Disappearance (Ali Asgari, 2017)

Country Wedding (Sveitabrudkaup, Valdis Óskarsdóttir, 2008) / Ciclo Islandia

Puede que, aunque esta película de Valdis Óskarsdóttir se rodara en 2008, su estilo rápido y directo nos remita fácilmente a alguna de esas comedias televisivas que, a lo largo de la última década, han popularizado un modelo que, con innumerables variantes, se basa en ubicar a un nutrido grupo de gente con problemas en un mismo espacio. En Country Wedding, ese espacio son dos autobuses que deben llevar a los integrantes de dos familias a una boda en una iglesia de tejado rojo en un lugar perdido en la campiña islandesa.

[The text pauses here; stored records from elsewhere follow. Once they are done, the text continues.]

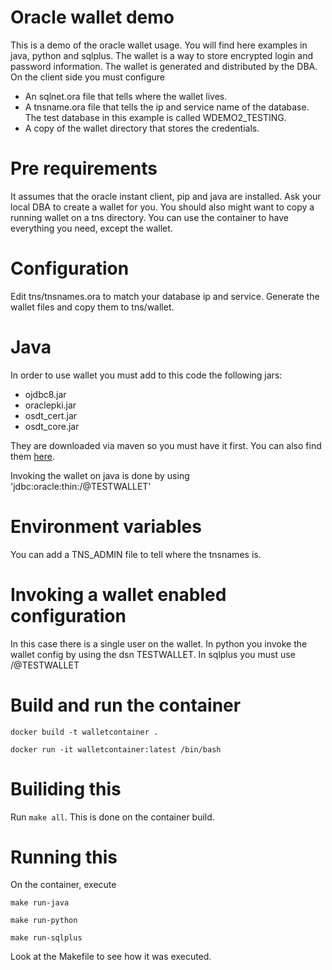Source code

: # Oracle wallet demo

This is a demo of the oracle wallet usage. You will find here examples in java, python and sqlplus.
The wallet is a way to store encrypted login and password information. The wallet is generated and distributed by the DBA.
On the client side you must configure
* An sqlnet.ora file that tells where the wallet lives.
* A tnsname.ora file that tells the ip and service name of the database. The test database in this example is called WDEMO2_TESTING.
* A copy of the wallet directory that stores the credentials.

# Pre requirements
It assumes that the oracle instant client, pip and java are installed. Ask your local DBA to create a wallet for you.
You should also might want to copy a running wallet on a tns directory.
You can use the container to have everything you need, except the wallet.

# Configuration
Edit tns/tnsnames.ora to match your database ip and service. Generate the wallet files and copy them to tns/wallet.

# Java 
In order to use wallet you must add to this code the following jars:
* ojdbc8.jar
* oraclepki.jar
* osdt_cert.jar
* osdt_core.jar

They are downloaded via maven so you must have it first.
You can also find them [here](https://www.oracle.com/database/technologies/appdev/jdbc-ucp-19-9-c-downloads.html).

Invoking the wallet on java is done by using 'jdbc:oracle:thin:/@TESTWALLET'

# Environment variables
You can add a TNS_ADMIN file to tell where the tnsnames is.

# Invoking a wallet enabled configuration
In this case there is a single user on the wallet. In python you invoke the wallet config by using the dsn TESTWALLET. In sqlplus you must use /@TESTWALLET

# Build and run the container
`docker build -t walletcontainer .`

`docker run -it walletcontainer:latest /bin/bash`

# Builiding this
Run `make all`. This is done on the container build.

# Running this
On the container, execute

`make run-java`

`make run-python`

`make run-sqlplus`

Look at the Makefile to see how it was executed.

Y lo que amenizará ese viaje, como ya podéis suponer, son las filias y fobias y caprichos y enemistades y todo el entramado de tiranteces existentes entre esas personas a las que les cuesta horrores soportarse y, sin embargo, se disponen a celebrar la unión de dos de ellas hasta que la muerte, o el divorcio, los separen. Temo que este comentario resulte en exceso descriptivo, más que valorativo, y es que en Country Wedding todo está ahí, frente a nosotros: cada actor cumple su función en el esquema relacional y lo divertido es verles insuflar nervio y vida a esos personajes, un proceso en el que debió haber mucha improvisación.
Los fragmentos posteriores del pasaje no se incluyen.